> _Task requirements_
Bring together every line in the data that includes "dentro".

> _Plain-text document sources_
☆ ☆ ☆ ☆
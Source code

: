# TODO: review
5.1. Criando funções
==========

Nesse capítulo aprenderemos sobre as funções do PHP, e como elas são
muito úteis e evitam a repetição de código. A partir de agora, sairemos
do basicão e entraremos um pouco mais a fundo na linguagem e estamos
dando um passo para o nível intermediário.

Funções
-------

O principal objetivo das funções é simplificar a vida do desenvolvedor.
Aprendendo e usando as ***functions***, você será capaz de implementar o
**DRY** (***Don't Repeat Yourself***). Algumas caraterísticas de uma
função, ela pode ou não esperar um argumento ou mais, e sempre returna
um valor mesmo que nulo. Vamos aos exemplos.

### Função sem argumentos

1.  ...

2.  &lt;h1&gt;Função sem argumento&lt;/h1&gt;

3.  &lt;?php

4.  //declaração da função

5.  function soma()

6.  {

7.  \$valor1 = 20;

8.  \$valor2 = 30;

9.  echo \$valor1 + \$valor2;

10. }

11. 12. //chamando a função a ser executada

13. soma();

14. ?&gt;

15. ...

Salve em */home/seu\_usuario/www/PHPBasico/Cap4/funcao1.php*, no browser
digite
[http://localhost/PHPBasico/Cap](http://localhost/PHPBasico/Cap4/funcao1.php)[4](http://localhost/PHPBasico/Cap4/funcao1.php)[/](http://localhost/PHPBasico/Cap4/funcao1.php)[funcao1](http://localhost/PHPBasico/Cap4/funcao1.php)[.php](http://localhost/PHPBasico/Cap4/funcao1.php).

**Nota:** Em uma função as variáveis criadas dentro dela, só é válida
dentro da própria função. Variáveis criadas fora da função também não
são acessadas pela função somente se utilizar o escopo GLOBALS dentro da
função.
☆ ☆ ☆ ☆
> _Answer area_
**Nota:** Em uma função as variáveis criadas dentro dela, só é válida
dentro da própria função. Variáveis criadas fora da função também não
são acessadas pela função somente se utilizar o escopo GLOBALS dentro da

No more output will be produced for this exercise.